Thirty-two years after the picture was taken, Lionel Messi is set to sow similar terror into the Belgian defence as they face Argentina in Saturday’s World Cup quarter-final in Brasilia.
Argentina are attempting to pass the quarter-finals stage for the first time since 1990 and their supporters are wondering whether Messi can take his side all the way to the title, just as Diego Maradona did for Argentina in 1986.
The Belgian connection has led to more comparisons between Maradona and Messi and the extent to which they carry their respective teams.
Although Belgium went on to win the match in which the photograph was taken, Maradona came back to haunt them four years later in 1986 when he scored both goals in a 2-0 semi-final win for Argentina, the second with an amazing run right through the centre of their defence.
Saturday’s meeting at the Brasilia national stadium, in the dusty, arid centre of Brazil, will be the first since that game in Mexico City.
Messi’s brilliance has been enough to get Argentina past Bosnia, Iran, Nigeria and Switzerland, but the Belgians, who are improving with every game, are a different proposition altogether.
Argentina will need some greater variety in attack, and maybe get more players forward, if they are to end their 24-year wait for a semi-final place.

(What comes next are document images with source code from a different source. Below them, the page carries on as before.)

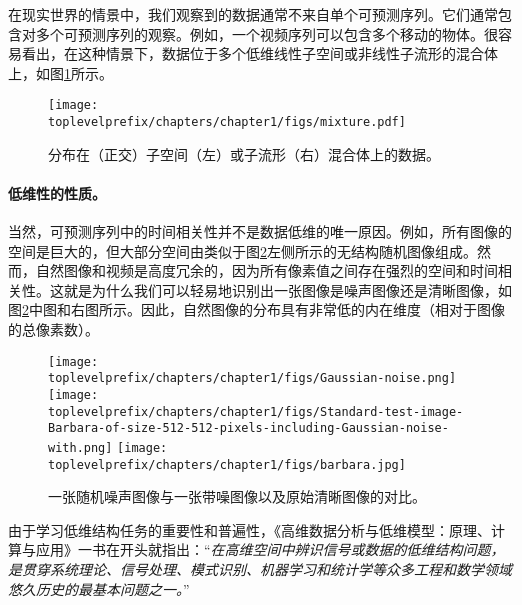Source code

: \documentclass[../../book-main_zh.tex]{subfiles}
\begin{document}
在现实世界的情景中，我们观察到的数据通常不来自单个可预测序列。它们通常包含对多个可预测序列的观察。例如，一个视频序列可以包含多个移动的物体。很容易看出，在这种情景下，数据位于多个低维线性子空间或非线性子流形的混合体上，如图\ref{fig:mixture-models}所示。
\begin{figure}
    \centering
    \texttt{[image: \\toplevelprefix/chapters/chapter1/figs/mixture.pdf]}
    \caption{分布在（正交）子空间（左）或子流形（右）混合体上的数据。}
    \label{fig:mixture-models}
\end{figure}


\paragraph{低维性的性质。}
当然，可预测序列中的时间相关性并不是数据低维的唯一原因。例如，所有图像的空间是巨大的，但大部分空间由类似于图\ref{fig:noise-image}左侧所示的无结构随机图像组成。然而，自然图像和视频是高度冗余的，因为所有像素值之间存在强烈的空间和时间相关性。这就是为什么我们可以轻易地识别出一张图像是噪声图像还是清晰图像，如图\ref{fig:noise-image}中图和右图所示。因此，自然图像的分布具有非常低的内在维度（相对于图像的总像素数）。

\begin{figure}
    \centering
    \texttt{[image: \\toplevelprefix/chapters/chapter1/figs/Gaussian-noise.png]}\hspace{2mm} \texttt{[image: \\toplevelprefix/chapters/chapter1/figs/Standard-test-image-Barbara-of-size-512-512-pixels-including-Gaussian-noise-with.png]} \hspace{2mm} \texttt{[image: \\toplevelprefix/chapters/chapter1/figs/barbara.jpg]}
    \caption{一张随机噪声图像与一张带噪图像以及原始清晰图像的对比。%
    }
    \label{fig:noise-image}
\end{figure}

由于学习低维结构任务的重要性和普遍性，《高维数据分析与低维模型：原理、计算与应用》\cite{Wright-Ma-2022}一书在开头就指出：“{\em 在高维空间中辨识信号或数据的低维结构问题，是贯穿系统理论、信号处理、模式识别、机器学习和统计学等众多工程和数学领域悠久历史的最基本问题之一。}”
\end{document}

Their second round win over Switzerland was basically a win for persistence when Angel Di Maria finally broke through at the end of extra-time, putting the finishing touch to a brilliant Messi run.
Alejandro Sabella’s team had spent two hours trying to break down the resolute Swiss defence with basically the same method which involved Messi, Di Maria and Ezequiel Lavezzi running at defenders, then sending a cross into the area for the head of Gonzalo Higuain.
There were precious few quick-passing exchanges to open up the Swiss and the midfield pair of Javier Mascherano and Fernando Gago were an almost entirely destructive presence.
This meant that the over-worked Messi had to start most moves himself, often coming into his own half to pick up the ball.
With fullbacks Pablo Zabaleta and Marcos Rojo often staying put, Argentina found themselves outnumbered by Swiss defenders although they avoided getting caught out on the break.
Messi’s form has been a stark contrast to his ineffective fellow forwards. Higuain and Rodrigo Palacio have yet to score, Sergio Aguero has already gone home because of injury and Di Maria was guilty of giving the ball away routinely against the Swiss before his goal.
Belgium, making their first quarter-final appearance since 1986, are cranking into gear and followed their three sluggish group stage wins with a far more impressive display against the United States in a breathless second-round match.
Coach Marc Wilmots said his side had already learned a lot from watching the Swiss.
“We are not working on Messi, we’ll be challenging Argentina as a block. Switzerland showed how to play against them, they had a very good game,” he said
“I saw an Argentina side playing with three centre backs, two fullbacks pressing up high and Di Maria given a free reign. But I also saw a lack of balance at times.”
Defender Vincent Kompany believed his team could exploit Argentina’s willingness to push forward. “If they decide to play their usual attacking game, we’ll have a pretty good chance against them,” he said.